-------- Source information

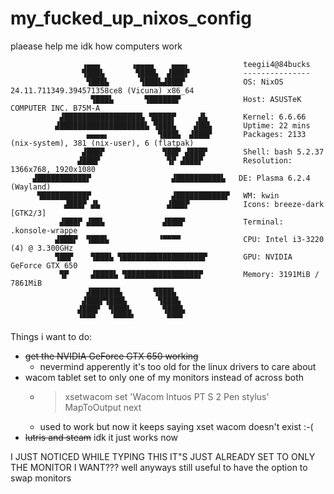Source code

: # my_fucked_up_nixos_config
plaease help me idk how computers work

                    ▗▄▄▄       ▗▄▄▄▄    ▄▄▄▖            teegii4@84bucks 
                    ▜███▙       ▜███▙  ▟███▛            --------------- 
                     ▜███▙       ▜███▙▟███▛             OS: NixOS 24.11.711349.394571358ce8 (Vicuna) x86_64 
                      ▜███▙       ▜██████▛              Host: ASUSTeK COMPUTER INC. B75M-A 
               ▟█████████████████▙ ▜████▛     ▟▙        Kernel: 6.6.66 
              ▟███████████████████▙ ▜███▙    ▟██▙       Uptime: 22 mins 
                     ▄▄▄▄▖           ▜███▙  ▟███▛       Packages: 2133 (nix-system), 381 (nix-user), 6 (flatpak) 
                    ▟███▛             ▜██▛ ▟███▛        Shell: bash 5.2.37 
                   ▟███▛               ▜▛ ▟███▛         Resolution: 1366x768, 1920x1080 
         ▟███████████▛                  ▟██████████▙   DE: Plasma 6.2.4 (Wayland) 
          ▜██████████▛                  ▟███████████▛   WM: kwin 
                ▟███▛ ▟▙               ▟███▛            Icons: breeze-dark [GTK2/3] 
               ▟███▛ ▟██▙             ▟███▛             Terminal: .konsole-wrappe 
              ▟███▛  ▜███▙           ▝▀▀▀▀              CPU: Intel i3-3220 (4) @ 3.300GHz 
              ▜██▛    ▜███▙ ▜██████████████████▛        GPU: NVIDIA GeForce GTX 650 
               ▜▛     ▟████▙ ▜████████████████▛         Memory: 3191MiB / 7861MiB 
                     ▟██████▙       ▜███▙
                    ▟███▛▜███▙       ▜███▙                                      
                   ▟███▛  ▜███▙       ▜███▙                                     
                   ▝▀▀▀    ▀▀▀▀▘       ▀▀▀▘

Things i want to do:
  - ~~get the NVIDIA GeForce GTX 650 working~~
    - nevermind apperently it's too old for the linux drivers to care about
  - wacom tablet set to only one of my monitors instead of across both
    -   > xsetwacom set 'Wacom Intuos PT S 2 Pen stylus' MapToOutput next
      - used to work but now it keeps saying xset wacom doesn't exist :-(
  - ~~lutris and steam~~ idk it just works now

I JUST NOTICED WHILE TYPING THIS IT"S JUST ALREADY SET TO ONLY THE MONITOR I WANT???
well anyways still useful to have the option to swap monitors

----------------

▶ **Assignment**
Retype exactly, please, each line from the line that contains "- ~~get the" through the last line of the entries above, with nothing added.

▶ **Solution below**
  - ~~get the NVIDIA GeForce GTX 650 working~~
    - nevermind apperently it's too old for the linux drivers to care about
  - wacom tablet set to only one of my monitors instead of across both
    -   > xsetwacom set 'Wacom Intuos PT S 2 Pen stylus' MapToOutput next
      - used to work but now it keeps saying xset wacom doesn't exist :-(
  - ~~lutris and steam~~ idk it just works now

I JUST NOTICED WHILE TYPING THIS IT"S JUST ALREADY SET TO ONLY THE MONITOR I WANT???
well anyways still useful to have the option to swap monitors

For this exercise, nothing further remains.